What then explains Foreign Minister Qureshi's ebullience, as evident from his claim of a “180-degree turn in US attitude towards Pakistan”? Admittedly, the meetings were marked by bonhomie and camaraderie, but this alone is not enough for a strategic relationship. More likely, we are entering into another episode in the history of 'transactional' relations, where GHQ and the Pentagon will provide the fulcrum for bilateral relations.
Nor was it lost on observers that the army chief was the real 'star' of the event. This, along with the primacy accorded to the security aspect, made it inevitable that some would fear that history was about to repeat itself. This is not surprising, given that the catalyst for the change in US attitude is its conviction that the Pakistan Army's commitment to maintaining pressure on the militants is essential for the US to have any success in its own military campaign in Afghanistan.
Notwithstanding our loud claims, the Washington dialogue was only the beginning of a 'process' which may have graduated from being 'transactional', but that still remains 'episodic'. Had it been otherwise, the Obama administration would have been more sensitive to our economic plight and given more thought to injecting a 'game-changer' in the relationship.
Two changes come immediately to mind agreeing to greater market access that could bring in another $10bn to Pakistan, thus freeing it from dependency on foreign assistance, and, two, with the country facing 12-hour loadshedding daily, not much effort would have been required to provide, on an emergency basis, half a dozen power plants, whose impact would have been dramatic.
Even the army chief pointed out that he would be willing to have the weapons systems delayed, if this could expedite economic assistance.
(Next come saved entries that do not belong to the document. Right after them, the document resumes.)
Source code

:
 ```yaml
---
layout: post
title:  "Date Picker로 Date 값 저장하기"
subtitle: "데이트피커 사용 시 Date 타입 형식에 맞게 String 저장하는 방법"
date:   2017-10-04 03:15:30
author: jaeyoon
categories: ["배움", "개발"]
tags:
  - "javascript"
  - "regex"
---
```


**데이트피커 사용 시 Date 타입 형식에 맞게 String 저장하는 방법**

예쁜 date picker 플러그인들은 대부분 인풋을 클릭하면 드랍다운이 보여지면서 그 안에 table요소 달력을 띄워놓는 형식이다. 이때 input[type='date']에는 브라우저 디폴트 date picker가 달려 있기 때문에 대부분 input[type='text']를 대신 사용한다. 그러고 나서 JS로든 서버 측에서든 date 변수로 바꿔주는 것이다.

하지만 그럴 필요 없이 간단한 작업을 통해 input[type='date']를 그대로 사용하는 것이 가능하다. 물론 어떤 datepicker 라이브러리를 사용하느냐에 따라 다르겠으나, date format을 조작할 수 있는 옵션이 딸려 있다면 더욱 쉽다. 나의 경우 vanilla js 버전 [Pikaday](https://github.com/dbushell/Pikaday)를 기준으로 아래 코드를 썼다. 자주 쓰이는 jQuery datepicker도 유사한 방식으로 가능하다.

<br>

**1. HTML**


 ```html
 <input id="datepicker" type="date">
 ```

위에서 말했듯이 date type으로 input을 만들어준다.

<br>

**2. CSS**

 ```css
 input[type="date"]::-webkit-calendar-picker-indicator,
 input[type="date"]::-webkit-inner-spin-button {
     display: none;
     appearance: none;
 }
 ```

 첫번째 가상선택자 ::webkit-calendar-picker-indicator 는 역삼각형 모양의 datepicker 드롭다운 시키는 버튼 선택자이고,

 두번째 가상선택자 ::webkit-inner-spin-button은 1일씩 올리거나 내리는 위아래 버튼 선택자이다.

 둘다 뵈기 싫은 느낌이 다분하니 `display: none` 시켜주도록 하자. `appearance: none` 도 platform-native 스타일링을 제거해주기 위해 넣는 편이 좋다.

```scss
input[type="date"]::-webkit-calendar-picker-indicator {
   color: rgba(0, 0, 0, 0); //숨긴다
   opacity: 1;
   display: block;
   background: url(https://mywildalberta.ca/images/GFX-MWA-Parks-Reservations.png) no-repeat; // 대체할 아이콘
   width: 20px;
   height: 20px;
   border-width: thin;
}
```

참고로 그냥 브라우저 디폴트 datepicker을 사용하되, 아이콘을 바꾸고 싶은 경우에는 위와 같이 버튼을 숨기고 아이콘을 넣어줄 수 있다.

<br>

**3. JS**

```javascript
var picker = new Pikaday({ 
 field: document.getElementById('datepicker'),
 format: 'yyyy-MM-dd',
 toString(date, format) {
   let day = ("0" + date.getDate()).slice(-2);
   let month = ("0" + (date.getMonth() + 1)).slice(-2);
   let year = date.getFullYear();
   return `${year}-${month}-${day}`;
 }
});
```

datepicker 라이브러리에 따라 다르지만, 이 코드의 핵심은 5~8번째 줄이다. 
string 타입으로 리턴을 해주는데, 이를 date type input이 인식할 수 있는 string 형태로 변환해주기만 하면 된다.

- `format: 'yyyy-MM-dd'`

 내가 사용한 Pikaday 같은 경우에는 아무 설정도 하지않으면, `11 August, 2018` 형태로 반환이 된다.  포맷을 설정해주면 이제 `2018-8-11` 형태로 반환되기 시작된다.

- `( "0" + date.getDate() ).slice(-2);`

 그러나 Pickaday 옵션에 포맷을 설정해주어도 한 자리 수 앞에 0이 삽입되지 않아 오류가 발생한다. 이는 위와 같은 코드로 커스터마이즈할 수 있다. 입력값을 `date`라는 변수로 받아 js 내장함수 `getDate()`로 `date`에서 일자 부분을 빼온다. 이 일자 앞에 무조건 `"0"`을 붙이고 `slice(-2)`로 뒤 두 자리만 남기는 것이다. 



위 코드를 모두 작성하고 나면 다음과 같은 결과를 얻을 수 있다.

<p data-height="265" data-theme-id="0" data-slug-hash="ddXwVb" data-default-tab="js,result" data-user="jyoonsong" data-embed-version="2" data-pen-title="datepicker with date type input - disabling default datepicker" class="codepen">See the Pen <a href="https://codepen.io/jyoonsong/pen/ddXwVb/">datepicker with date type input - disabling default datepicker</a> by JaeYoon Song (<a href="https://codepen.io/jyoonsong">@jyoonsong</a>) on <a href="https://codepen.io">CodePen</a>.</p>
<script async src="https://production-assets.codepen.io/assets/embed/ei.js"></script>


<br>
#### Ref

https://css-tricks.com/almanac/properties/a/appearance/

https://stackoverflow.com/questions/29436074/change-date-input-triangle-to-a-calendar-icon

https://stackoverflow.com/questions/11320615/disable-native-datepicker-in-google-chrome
Instead, Washington sought fit to warn us to stay away from the gas pipeline with Iran.
In the meanwhile, Obama's new Afghan strategy and the accompanying reaching out to Pakistan have prompted other regional players to scramble around to consolidate their positions. Delhi decided to resurrect its historic strategic ties with Moscow, while warning the US not to make the mistake of seeing different “shades within the Taliban”. The US responded by placating Delhi, announcing the completion of “arrangements and procedures” for US-origin spent fuel to be reprocessed in India.
Others too, particularly, Moscow, Beijing and Tehran, have engaged in a flurry of activity. In Kabul, Karzai has begun to show a degree of defiance that has impressed his supporters and dismayed the US. But his reaching out to Iran and China, just when the US and Pakistan were setting the parameters of their new relationship, has added a Byzantine twist to regional diplomacy.
The Americans are furious with Karzai, not only for his meeting with the Iranian president but also for his talks in Beijing, which revealed growing Chinese concern due to Washington's increasing military presence in Central Asia. Incidentally, a recent ChinaDaily editorial accused the US of pursuing “an offensive counter-terrorism strategy in Afghanistan, as a pawn to help it maintain its global dominance and contain its competitors”.
Of course, Pakistan is right to pursue the goal of strengthening and enhancing its relations with the US. After all, it is our major source of sophisticated weapons systems and also the biggest aid provider. But a 'strategic' relationship with the US, while it is determining the agenda and setting the parameters, could place severe constraints on our other important ties. We have to remain cognisant of these risks.